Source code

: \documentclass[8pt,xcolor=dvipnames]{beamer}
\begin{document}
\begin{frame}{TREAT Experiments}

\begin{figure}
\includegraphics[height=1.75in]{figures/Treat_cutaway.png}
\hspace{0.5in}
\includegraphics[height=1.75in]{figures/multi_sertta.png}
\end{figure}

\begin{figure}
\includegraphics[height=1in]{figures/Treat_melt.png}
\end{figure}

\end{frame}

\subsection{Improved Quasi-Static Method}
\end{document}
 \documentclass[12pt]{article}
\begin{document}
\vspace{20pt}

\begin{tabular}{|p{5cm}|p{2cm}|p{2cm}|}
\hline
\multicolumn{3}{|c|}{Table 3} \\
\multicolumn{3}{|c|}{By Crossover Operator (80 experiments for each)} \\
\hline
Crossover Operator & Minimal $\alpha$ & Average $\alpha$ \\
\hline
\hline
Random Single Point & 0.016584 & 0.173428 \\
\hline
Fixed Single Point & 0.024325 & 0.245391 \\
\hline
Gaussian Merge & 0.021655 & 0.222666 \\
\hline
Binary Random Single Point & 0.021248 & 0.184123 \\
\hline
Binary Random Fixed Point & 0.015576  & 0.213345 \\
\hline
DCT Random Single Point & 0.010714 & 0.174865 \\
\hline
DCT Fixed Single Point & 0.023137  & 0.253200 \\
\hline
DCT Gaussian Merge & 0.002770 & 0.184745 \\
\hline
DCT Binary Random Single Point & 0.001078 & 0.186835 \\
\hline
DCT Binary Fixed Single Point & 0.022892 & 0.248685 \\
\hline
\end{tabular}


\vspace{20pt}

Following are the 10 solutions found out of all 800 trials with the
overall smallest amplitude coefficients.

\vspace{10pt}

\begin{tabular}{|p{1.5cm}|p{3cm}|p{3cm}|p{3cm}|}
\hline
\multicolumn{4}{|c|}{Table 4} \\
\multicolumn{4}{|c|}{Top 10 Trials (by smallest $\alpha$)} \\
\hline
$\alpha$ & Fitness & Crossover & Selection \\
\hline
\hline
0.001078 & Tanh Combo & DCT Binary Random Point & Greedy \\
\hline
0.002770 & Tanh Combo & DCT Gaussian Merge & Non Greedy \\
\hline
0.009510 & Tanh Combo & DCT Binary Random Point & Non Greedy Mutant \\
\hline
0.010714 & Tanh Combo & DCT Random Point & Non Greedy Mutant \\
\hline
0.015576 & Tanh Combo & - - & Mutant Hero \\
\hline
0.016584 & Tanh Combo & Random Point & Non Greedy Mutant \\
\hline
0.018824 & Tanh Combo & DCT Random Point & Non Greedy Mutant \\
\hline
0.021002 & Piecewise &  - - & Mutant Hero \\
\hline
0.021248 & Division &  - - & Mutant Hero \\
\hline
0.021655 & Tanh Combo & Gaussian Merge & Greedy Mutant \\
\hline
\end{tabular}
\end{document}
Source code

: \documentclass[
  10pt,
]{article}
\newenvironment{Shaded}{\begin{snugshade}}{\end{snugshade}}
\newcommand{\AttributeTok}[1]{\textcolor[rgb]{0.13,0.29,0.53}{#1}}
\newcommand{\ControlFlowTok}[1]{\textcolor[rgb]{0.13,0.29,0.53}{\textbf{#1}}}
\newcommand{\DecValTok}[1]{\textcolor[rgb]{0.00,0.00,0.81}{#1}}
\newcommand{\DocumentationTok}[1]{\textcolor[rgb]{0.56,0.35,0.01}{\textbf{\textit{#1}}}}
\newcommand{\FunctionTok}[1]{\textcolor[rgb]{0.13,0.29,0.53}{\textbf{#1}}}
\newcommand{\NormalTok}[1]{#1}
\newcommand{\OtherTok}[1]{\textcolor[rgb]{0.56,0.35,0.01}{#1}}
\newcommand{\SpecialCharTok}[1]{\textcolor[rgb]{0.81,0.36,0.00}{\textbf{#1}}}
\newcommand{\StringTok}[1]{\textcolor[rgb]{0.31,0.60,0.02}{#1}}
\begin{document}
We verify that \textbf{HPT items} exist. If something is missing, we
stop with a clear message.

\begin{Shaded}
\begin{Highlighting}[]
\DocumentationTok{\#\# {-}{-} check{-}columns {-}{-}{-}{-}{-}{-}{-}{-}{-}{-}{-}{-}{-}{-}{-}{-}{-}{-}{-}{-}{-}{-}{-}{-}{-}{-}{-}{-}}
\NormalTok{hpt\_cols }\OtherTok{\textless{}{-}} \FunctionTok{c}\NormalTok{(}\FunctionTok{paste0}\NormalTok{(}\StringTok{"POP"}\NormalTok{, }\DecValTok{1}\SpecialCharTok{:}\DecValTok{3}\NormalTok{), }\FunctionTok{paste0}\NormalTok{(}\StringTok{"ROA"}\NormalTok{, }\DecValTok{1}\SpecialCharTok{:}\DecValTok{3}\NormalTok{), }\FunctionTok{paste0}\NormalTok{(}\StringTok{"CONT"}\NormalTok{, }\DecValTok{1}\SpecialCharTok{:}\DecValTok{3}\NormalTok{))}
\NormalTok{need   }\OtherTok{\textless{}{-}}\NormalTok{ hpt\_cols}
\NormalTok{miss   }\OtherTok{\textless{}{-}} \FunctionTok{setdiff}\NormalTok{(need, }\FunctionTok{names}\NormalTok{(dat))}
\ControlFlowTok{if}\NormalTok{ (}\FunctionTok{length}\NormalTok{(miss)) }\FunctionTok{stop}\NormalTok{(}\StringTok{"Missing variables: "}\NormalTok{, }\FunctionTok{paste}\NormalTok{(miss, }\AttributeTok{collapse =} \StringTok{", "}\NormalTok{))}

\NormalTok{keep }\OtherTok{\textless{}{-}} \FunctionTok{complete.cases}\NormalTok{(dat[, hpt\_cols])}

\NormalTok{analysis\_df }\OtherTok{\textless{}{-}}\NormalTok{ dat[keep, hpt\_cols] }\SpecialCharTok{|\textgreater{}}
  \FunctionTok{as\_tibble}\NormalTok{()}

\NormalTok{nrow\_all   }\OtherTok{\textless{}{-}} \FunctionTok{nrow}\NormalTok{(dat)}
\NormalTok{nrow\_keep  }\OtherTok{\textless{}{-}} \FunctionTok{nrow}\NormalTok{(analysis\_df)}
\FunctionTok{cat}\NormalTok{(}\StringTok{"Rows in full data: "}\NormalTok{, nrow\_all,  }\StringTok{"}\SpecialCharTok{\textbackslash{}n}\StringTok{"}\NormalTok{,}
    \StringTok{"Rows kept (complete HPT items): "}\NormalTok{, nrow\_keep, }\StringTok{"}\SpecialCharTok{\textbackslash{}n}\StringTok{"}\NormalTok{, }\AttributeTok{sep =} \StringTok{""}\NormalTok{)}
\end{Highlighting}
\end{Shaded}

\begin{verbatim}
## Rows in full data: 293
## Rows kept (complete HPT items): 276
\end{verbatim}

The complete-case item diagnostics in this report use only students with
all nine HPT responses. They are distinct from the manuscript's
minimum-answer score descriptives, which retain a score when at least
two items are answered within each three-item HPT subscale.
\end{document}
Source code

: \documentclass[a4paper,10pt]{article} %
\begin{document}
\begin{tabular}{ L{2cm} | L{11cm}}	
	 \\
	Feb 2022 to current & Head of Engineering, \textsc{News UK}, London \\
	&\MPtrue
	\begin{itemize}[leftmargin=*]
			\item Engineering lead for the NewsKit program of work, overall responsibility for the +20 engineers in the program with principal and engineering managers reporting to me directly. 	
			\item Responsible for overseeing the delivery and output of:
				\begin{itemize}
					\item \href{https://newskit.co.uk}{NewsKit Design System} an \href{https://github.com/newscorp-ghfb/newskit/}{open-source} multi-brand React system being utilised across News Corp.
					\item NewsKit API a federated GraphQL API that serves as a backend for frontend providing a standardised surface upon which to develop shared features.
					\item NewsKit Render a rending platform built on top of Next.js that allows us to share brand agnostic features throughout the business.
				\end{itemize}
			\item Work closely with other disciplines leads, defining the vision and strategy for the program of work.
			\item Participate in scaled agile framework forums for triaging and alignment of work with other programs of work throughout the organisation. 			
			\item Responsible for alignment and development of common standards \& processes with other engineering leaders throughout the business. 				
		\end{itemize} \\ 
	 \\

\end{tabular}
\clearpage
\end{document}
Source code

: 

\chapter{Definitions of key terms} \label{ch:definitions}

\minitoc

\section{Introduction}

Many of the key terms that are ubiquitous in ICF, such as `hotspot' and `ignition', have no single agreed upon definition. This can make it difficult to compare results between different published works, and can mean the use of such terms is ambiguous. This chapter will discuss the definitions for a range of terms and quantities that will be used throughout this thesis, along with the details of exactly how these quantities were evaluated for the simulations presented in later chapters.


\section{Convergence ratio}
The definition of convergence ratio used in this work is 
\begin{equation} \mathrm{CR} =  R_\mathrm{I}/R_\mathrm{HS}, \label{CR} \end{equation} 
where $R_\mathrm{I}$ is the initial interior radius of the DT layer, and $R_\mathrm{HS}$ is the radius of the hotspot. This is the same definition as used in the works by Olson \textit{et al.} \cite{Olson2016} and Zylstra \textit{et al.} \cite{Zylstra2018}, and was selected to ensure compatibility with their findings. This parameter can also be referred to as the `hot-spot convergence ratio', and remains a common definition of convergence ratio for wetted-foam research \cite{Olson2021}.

**Task to carry out**
Among the lines above, repeat exactly those from the line with "to me directly." to the line with "across News Corp.", counting both ends.

**Completed task**
			\item Engineering lead for the NewsKit program of work, overall responsibility for the +20 engineers in the program with principal and engineering managers reporting to me directly. 	
			\item Responsible for overseeing the delivery and output of:
				\begin{itemize}
					\item \href{https://newskit.co.uk}{NewsKit Design System} an \href{https://github.com/newscorp-ghfb/newskit/}{open-source} multi-brand React system being utilised across News Corp.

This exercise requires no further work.